Work item: When the word "texttt" shows up in a line of the records below, copy that line.

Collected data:

------------------------

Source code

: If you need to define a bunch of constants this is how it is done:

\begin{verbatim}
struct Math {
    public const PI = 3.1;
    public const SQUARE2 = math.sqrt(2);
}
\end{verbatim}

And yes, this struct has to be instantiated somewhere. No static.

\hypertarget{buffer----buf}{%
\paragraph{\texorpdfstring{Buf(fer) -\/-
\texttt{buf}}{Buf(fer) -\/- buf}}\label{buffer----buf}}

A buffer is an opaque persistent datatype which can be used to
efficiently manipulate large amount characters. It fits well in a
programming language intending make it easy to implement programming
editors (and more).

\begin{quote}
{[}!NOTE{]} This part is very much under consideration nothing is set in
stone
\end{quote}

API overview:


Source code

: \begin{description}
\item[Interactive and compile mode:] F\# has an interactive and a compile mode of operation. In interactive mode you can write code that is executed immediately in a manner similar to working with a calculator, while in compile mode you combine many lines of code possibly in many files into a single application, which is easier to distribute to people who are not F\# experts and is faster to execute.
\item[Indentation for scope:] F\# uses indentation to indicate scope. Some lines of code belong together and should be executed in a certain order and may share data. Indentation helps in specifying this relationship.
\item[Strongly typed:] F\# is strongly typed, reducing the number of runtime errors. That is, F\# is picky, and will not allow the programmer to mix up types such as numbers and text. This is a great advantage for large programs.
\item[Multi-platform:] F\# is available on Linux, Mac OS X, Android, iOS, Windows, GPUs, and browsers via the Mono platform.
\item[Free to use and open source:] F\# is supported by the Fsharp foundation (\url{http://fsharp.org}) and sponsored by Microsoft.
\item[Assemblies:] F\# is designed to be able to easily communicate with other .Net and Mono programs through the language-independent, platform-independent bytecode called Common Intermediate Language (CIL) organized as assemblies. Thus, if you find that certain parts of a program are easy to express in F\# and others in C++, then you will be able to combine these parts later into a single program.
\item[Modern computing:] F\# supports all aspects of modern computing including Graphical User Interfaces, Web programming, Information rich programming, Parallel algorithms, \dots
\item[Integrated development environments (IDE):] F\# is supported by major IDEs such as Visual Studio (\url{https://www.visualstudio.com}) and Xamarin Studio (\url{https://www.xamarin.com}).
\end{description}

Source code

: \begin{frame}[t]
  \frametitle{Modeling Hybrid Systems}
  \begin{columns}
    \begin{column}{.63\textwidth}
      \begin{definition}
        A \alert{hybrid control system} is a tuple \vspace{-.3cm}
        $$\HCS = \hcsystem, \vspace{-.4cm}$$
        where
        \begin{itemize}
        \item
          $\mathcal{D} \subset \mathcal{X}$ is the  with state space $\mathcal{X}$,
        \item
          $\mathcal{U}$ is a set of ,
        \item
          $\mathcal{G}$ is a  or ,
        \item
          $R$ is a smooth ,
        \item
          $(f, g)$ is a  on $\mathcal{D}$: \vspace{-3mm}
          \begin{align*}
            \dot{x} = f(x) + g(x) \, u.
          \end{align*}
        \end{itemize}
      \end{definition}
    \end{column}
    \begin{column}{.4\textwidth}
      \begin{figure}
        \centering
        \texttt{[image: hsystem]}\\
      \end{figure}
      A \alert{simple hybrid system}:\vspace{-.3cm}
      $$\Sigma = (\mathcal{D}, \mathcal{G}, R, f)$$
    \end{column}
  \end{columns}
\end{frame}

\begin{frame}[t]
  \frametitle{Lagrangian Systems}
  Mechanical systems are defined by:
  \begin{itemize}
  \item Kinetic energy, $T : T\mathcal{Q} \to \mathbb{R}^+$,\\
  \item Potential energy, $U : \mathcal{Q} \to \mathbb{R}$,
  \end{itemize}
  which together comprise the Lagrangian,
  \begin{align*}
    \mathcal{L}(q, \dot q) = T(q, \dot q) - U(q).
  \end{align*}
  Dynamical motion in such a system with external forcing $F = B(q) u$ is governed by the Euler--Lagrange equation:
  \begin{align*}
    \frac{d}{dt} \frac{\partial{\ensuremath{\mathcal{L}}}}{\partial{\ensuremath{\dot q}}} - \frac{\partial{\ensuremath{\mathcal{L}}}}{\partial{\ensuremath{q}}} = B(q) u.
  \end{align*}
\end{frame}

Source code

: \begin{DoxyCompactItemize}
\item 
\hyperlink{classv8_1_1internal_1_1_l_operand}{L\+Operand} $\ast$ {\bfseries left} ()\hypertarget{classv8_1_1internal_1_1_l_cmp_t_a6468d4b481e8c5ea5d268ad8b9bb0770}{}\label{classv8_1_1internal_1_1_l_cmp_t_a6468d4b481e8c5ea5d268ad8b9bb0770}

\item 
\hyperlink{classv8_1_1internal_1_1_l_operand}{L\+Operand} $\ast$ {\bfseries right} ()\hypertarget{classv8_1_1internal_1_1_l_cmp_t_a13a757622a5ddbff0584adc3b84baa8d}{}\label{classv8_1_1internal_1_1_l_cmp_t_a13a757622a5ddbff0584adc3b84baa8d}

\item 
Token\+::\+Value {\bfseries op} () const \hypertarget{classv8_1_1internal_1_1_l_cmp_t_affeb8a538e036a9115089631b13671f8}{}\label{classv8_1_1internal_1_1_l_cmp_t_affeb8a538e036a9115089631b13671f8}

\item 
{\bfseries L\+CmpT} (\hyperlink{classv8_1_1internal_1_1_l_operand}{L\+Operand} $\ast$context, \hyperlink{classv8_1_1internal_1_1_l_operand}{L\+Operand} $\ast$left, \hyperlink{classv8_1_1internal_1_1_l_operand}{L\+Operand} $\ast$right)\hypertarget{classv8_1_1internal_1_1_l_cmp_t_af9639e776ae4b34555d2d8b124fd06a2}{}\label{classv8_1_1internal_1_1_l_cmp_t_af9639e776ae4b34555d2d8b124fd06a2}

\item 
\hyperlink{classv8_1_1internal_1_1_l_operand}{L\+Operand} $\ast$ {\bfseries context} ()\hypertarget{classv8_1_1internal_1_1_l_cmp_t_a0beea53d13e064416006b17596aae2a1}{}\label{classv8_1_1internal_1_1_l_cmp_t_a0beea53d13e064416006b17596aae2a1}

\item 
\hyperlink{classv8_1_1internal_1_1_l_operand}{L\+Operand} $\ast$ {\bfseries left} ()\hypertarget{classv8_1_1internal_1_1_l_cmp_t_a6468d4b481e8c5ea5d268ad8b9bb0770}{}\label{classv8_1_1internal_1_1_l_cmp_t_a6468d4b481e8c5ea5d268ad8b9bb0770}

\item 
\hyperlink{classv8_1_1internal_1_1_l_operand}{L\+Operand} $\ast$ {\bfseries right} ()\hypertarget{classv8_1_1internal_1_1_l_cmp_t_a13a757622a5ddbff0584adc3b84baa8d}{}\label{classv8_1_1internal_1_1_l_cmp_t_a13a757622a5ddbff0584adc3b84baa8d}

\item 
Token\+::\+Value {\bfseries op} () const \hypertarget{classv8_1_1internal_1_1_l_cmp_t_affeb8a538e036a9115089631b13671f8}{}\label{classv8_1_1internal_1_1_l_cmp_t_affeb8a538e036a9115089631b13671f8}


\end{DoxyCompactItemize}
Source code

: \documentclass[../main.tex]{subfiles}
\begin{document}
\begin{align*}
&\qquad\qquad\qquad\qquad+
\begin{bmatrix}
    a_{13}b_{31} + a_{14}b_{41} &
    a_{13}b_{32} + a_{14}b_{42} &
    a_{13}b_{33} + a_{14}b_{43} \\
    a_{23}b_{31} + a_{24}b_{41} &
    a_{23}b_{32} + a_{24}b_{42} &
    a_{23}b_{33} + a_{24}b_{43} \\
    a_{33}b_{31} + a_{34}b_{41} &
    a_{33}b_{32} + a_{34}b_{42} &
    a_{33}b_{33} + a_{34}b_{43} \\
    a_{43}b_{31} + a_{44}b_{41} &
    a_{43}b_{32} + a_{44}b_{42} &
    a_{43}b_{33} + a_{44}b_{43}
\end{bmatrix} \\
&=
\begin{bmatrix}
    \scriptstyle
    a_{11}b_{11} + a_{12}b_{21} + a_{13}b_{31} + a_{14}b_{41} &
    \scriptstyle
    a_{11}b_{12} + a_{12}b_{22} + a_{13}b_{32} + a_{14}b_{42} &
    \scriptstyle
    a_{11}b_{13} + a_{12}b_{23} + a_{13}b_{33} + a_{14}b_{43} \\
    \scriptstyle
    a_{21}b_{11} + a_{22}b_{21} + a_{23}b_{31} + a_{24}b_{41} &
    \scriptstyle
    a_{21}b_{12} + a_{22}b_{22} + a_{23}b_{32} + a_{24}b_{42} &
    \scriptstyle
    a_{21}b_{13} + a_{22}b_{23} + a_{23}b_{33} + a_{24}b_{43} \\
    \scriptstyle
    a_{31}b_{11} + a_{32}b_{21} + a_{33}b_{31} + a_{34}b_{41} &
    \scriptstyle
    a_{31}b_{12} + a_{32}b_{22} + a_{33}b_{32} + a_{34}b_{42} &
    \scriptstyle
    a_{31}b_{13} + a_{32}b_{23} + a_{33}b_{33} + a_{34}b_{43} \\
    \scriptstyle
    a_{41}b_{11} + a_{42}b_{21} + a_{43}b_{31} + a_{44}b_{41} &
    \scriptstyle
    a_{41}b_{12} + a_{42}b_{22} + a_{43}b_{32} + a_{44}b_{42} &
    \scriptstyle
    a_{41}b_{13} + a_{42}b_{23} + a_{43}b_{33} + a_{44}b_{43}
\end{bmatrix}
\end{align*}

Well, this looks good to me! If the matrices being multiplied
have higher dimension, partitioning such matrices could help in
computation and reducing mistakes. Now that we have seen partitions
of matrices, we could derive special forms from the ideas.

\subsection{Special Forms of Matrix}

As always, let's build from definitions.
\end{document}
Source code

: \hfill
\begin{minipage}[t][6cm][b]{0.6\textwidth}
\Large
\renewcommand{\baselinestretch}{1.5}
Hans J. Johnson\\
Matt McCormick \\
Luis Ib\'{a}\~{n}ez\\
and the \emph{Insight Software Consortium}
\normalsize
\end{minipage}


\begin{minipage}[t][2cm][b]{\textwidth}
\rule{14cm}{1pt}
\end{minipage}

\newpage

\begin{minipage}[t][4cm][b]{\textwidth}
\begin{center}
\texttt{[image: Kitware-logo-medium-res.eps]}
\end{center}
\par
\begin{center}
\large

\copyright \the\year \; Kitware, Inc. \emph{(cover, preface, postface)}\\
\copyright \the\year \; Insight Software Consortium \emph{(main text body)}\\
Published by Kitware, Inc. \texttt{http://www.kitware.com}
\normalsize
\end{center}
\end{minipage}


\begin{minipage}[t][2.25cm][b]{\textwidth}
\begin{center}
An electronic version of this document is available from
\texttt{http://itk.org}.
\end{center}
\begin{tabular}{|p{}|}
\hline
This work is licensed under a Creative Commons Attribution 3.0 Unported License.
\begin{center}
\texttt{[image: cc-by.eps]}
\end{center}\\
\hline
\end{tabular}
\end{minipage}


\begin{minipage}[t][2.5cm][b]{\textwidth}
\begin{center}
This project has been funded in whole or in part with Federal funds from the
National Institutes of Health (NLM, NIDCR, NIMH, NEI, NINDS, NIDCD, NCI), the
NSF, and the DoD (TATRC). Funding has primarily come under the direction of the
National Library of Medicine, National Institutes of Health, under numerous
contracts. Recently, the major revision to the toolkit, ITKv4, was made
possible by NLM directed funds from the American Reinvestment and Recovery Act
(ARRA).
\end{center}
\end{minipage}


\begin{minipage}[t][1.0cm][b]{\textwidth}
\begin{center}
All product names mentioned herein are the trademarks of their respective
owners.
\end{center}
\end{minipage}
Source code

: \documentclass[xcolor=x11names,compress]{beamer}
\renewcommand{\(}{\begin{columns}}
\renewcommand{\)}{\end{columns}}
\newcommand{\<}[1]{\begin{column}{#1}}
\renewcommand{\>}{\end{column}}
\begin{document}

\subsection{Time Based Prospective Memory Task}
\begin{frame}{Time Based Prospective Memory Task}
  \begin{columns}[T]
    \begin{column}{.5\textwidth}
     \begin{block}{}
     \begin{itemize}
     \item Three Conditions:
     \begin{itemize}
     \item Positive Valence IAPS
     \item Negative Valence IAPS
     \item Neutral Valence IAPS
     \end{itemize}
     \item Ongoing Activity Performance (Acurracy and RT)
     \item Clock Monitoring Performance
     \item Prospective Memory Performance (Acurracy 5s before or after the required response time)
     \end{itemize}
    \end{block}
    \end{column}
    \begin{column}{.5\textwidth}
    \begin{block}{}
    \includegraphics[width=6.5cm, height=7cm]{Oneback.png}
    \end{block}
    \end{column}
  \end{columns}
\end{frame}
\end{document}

------------------------

Answer to this task:
\texttt{buf}}{Buf(fer) -\/- buf}}\label{buffer----buf}}
        \texttt{[image: hsystem]}\\
\texttt{[image: Kitware-logo-medium-res.eps]}
Published by Kitware, Inc. \texttt{http://www.kitware.com}
\texttt{http://itk.org}.
\texttt{[image: cc-by.eps]}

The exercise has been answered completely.